Plumbing and heating expert Richard Trethewey takes host Kevin O’Connor for an inside look at a water heater at the end of its life. Richard explains to Kevin how most folks don’t think about their water heaters until it’s too late, so he cuts open the tank to show Kevin what occurs inside.
Top 3 Reasons Why Water Heaters Fail
1. Steel and water don’t mix
The typical water heater in the U.S. is a gas-fired tank model consisting of a steel tank with a glass lining. While the glass serves to separate the water inside the tank from the steel, water will eventually make it through. When it does, the steel begins to oxidize (rust), leading to a breakdown of the materials in the tank. Indicators of this happening are rust around the flue passageway (essentially the tank’s chimney), and around the water outlet fittings.
But, the tank might look absolutely fine on the outside while being a total mess on the inside.
2. The inside is a mess
If someone were to cut open the average water heater once it’s past its serviceable life, they might startle at what they see inside. Rust, sediment, mineral build-up, and other general ugliness that floats around in potable water is gross.

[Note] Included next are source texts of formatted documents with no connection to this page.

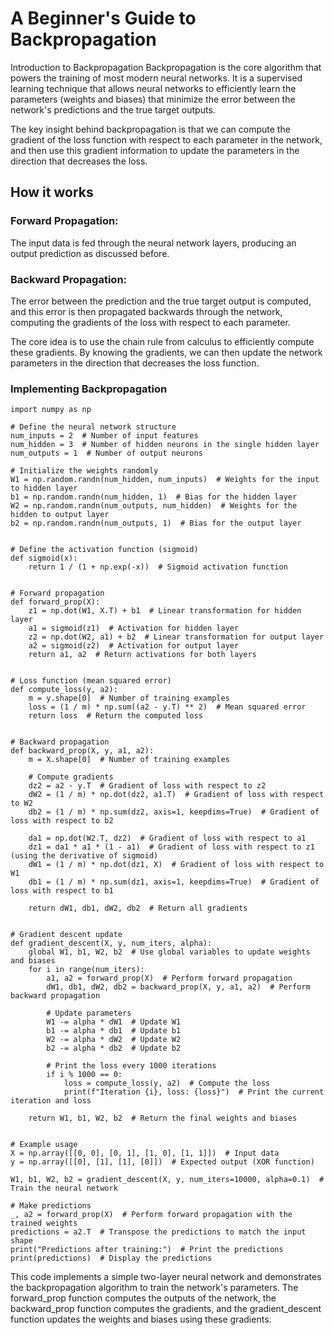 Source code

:# A Beginner's Guide to Backpropagation
Introduction to Backpropagation
Backpropagation is the core algorithm that powers the training of most modern neural networks. It is a supervised learning technique that allows neural networks to efficiently learn the parameters (weights and biases) that minimize the error between the network's predictions and the true target outputs.

The key insight behind backpropagation is that we can compute the gradient of the loss function with respect to each parameter in the network, and then use this gradient information to update the parameters in the direction that decreases the loss.

## How it works

### Forward Propagation: 
The input data is fed through the neural network layers, producing an output prediction as discussed before.
### Backward Propagation: 
The error between the prediction and the true target output is computed, and this error is then propagated backwards through the network, computing the gradients of the loss with respect to each parameter.

The core idea is to use the chain rule from calculus to efficiently compute these gradients. By knowing the gradients, we can then update the network parameters in the direction that decreases the loss function.

### Implementing Backpropagation

    import numpy as np

    # Define the neural network structure
    num_inputs = 2  # Number of input features
    num_hidden = 3  # Number of hidden neurons in the single hidden layer
    num_outputs = 1  # Number of output neurons

    # Initialize the weights randomly
    W1 = np.random.randn(num_hidden, num_inputs)  # Weights for the input to hidden layer
    b1 = np.random.randn(num_hidden, 1)  # Bias for the hidden layer
    W2 = np.random.randn(num_outputs, num_hidden)  # Weights for the hidden to output layer
    b2 = np.random.randn(num_outputs, 1)  # Bias for the output layer


    # Define the activation function (sigmoid)
    def sigmoid(x):
        return 1 / (1 + np.exp(-x))  # Sigmoid activation function


    # Forward propagation
    def forward_prop(X):
        z1 = np.dot(W1, X.T) + b1  # Linear transformation for hidden layer
        a1 = sigmoid(z1)  # Activation for hidden layer
        z2 = np.dot(W2, a1) + b2  # Linear transformation for output layer
        a2 = sigmoid(z2)  # Activation for output layer
        return a1, a2  # Return activations for both layers


    # Loss function (mean squared error)
    def compute_loss(y, a2):
        m = y.shape[0]  # Number of training examples
        loss = (1 / m) * np.sum((a2 - y.T) ** 2)  # Mean squared error
        return loss  # Return the computed loss


    # Backward propagation
    def backward_prop(X, y, a1, a2):
        m = X.shape[0]  # Number of training examples

        # Compute gradients
        dz2 = a2 - y.T  # Gradient of loss with respect to z2
        dW2 = (1 / m) * np.dot(dz2, a1.T)  # Gradient of loss with respect to W2
        db2 = (1 / m) * np.sum(dz2, axis=1, keepdims=True)  # Gradient of loss with respect to b2

        da1 = np.dot(W2.T, dz2)  # Gradient of loss with respect to a1
        dz1 = da1 * a1 * (1 - a1)  # Gradient of loss with respect to z1 (using the derivative of sigmoid)
        dW1 = (1 / m) * np.dot(dz1, X)  # Gradient of loss with respect to W1
        db1 = (1 / m) * np.sum(dz1, axis=1, keepdims=True)  # Gradient of loss with respect to b1

        return dW1, db1, dW2, db2  # Return all gradients


    # Gradient descent update
    def gradient_descent(X, y, num_iters, alpha):
        global W1, b1, W2, b2  # Use global variables to update weights and biases
        for i in range(num_iters):
            a1, a2 = forward_prop(X)  # Perform forward propagation
            dW1, db1, dW2, db2 = backward_prop(X, y, a1, a2)  # Perform backward propagation

            # Update parameters
            W1 -= alpha * dW1  # Update W1
            b1 -= alpha * db1  # Update b1
            W2 -= alpha * dW2  # Update W2
            b2 -= alpha * db2  # Update b2
    
            # Print the loss every 1000 iterations
            if i % 1000 == 0:
                loss = compute_loss(y, a2)  # Compute the loss
                print(f"Iteration {i}, loss: {loss}")  # Print the current iteration and loss
    
        return W1, b1, W2, b2  # Return the final weights and biases
    
    
    # Example usage
    X = np.array([[0, 0], [0, 1], [1, 0], [1, 1]])  # Input data
    y = np.array([[0], [1], [1], [0]])  # Expected output (XOR function)
    
    W1, b1, W2, b2 = gradient_descent(X, y, num_iters=10000, alpha=0.1)  # Train the neural network
    
    # Make predictions
    _, a2 = forward_prop(X)  # Perform forward propagation with the trained weights
    predictions = a2.T  # Transpose the predictions to match the input shape
    print("Predictions after training:")  # Print the predictions
    print(predictions)  # Display the predictions
    
This code implements a simple two-layer neural network and demonstrates the backpropagation algorithm to train the network's parameters. The forward_prop function computes the outputs of the network, the backward_prop function computes the gradients, and the gradient_descent function updates the weights and biases using these gradients.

They might even notice what looks like a rotten growth hanging down from the underside of the tank. This is the anode, and it’s a sacrificial rod meant to save the tank from rot. Once it’s gone, the tank is next.
3. Corrosion happens
When a water heater is new, the interior of the tank is generally shiny and glazed. However, once the anode is devoured by corrosion, the water will start on the inside of the tank and its components. Also, as minerals in the water build-up, they form barnacle-type chunks of sediment and sink to the bottom of the tank.

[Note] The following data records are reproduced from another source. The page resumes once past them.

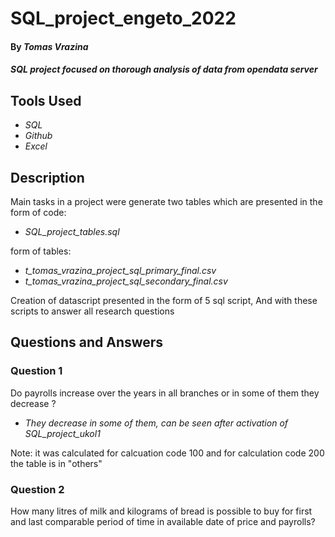 # SQL_project_engeto_2022

#### By _Tomas Vrazina_

#### _SQL project focused on thorough analysis of data from opendata server_

## Tools Used

* _SQL_
* _Github_
* _Excel_

## Description

Main tasks in a project were generate two tables which are presented in the
  form of code:
  * _SQL_project_tables.sql_
  
  form of tables:
  * _t_tomas_vrazina_project_sql_primary_final.csv_
  * _t_tomas_vrazina_project_sql_secondary_final.csv_

Creation of datascript presented in the form of 5 sql script, And with these scripts to answer all research questions

## Questions and Answers

### Question 1
Do payrolls increase over the years in all branches or in some of them they decrease ? 
  
* _They decrease in some of them, can be seen after activation of SQL_project_ukol1_ 

Note: it was calculated for calcuation code 100 and for calculation code 200 the table is in "others"

### Question 2
How many litres of milk and kilograms of bread is possible to buy for first and last comparable period of time in available date of price and payrolls?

Set Reasonable Expectations
Homeowners should set reasonable expectations for their water heater. Ten to 12 years is typically the max the average water heater can go unserviced. If the user changes the anode rod every 3 to 5 years, they may be able to expect 20 years from their water heater.
If a water heater is around those ages, homeowners should consider replacing it before the inevitable leak occurs.